BEGIN Information

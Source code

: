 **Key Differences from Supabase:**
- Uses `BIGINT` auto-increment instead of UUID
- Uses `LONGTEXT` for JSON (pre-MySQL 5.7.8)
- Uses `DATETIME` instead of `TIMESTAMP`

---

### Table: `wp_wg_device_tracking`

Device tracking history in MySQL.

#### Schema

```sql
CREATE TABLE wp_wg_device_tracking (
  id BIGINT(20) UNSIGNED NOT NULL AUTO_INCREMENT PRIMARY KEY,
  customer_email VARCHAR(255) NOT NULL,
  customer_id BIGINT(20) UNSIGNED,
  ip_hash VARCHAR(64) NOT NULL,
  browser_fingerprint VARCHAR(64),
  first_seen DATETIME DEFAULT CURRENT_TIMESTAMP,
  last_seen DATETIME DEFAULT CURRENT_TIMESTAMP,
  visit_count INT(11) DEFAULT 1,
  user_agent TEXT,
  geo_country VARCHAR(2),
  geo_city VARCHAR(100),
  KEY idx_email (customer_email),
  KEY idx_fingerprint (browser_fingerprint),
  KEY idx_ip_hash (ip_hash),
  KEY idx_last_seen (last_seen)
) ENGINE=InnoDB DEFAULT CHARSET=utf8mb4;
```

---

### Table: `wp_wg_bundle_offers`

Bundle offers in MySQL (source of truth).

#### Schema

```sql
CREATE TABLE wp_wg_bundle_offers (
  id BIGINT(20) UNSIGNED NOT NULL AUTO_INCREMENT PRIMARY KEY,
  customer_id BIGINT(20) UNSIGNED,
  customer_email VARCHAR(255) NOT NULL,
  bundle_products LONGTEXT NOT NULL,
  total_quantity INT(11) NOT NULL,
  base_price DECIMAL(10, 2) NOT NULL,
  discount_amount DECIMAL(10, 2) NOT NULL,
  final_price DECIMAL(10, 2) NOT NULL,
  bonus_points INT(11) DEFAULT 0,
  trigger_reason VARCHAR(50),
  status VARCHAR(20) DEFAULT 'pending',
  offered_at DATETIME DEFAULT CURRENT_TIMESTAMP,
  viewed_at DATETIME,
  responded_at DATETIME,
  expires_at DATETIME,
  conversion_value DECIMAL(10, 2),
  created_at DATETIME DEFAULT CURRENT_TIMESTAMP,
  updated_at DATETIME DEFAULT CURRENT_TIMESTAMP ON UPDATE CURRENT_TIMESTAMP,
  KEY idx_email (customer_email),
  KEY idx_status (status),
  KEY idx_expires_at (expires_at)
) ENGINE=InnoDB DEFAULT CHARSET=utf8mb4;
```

END Information
BEGIN Information

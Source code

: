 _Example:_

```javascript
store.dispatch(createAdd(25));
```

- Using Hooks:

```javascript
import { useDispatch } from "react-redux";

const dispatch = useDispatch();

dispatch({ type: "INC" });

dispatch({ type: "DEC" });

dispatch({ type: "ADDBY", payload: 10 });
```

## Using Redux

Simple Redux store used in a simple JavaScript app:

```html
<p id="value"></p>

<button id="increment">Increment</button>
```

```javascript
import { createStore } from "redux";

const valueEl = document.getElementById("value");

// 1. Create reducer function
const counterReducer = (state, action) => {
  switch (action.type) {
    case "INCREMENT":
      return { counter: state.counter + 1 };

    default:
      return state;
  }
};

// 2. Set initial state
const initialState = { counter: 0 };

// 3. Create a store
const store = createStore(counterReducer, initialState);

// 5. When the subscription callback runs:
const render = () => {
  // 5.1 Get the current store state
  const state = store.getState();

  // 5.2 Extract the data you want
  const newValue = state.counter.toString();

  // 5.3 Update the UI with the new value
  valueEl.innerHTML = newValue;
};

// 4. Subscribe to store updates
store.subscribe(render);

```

END Information
BEGIN Information

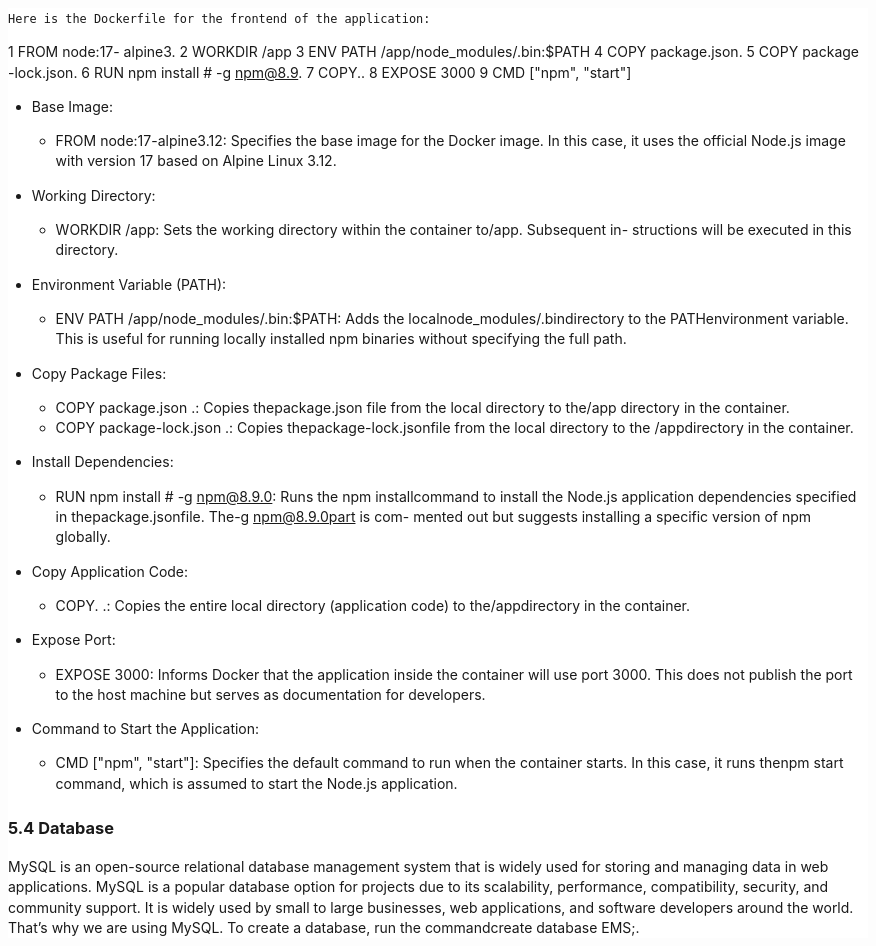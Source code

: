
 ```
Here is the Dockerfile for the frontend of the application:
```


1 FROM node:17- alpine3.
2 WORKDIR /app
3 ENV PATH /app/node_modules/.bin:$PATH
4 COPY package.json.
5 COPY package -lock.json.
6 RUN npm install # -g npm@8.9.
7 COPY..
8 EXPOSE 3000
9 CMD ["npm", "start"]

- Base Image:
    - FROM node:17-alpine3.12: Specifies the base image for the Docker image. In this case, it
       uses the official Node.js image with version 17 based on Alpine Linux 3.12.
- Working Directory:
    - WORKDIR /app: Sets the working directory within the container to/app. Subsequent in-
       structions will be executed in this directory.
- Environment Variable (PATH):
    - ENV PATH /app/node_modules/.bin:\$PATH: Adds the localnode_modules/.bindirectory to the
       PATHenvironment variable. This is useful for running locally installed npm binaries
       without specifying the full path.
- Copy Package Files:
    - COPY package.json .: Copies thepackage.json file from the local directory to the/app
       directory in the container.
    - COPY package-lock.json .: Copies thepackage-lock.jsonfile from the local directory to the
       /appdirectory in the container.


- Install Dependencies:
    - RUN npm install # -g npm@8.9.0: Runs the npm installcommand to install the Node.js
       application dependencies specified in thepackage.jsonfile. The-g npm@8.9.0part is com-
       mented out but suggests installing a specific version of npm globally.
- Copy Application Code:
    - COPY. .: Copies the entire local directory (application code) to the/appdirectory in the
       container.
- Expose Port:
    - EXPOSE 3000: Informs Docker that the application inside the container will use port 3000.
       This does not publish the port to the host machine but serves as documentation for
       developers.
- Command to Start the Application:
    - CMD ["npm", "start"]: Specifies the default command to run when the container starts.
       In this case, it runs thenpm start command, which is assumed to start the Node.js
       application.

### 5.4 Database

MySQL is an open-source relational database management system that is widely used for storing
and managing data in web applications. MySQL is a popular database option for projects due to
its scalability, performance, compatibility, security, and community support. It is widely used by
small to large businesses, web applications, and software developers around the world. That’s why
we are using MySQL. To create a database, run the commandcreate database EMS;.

END Information

Wherever "LONGTEXT" turns up in the records, copy the whole line.

- Uses `LONGTEXT` for JSON (pre-MySQL 5.7.8)
  bundle_products LONGTEXT NOT NULL,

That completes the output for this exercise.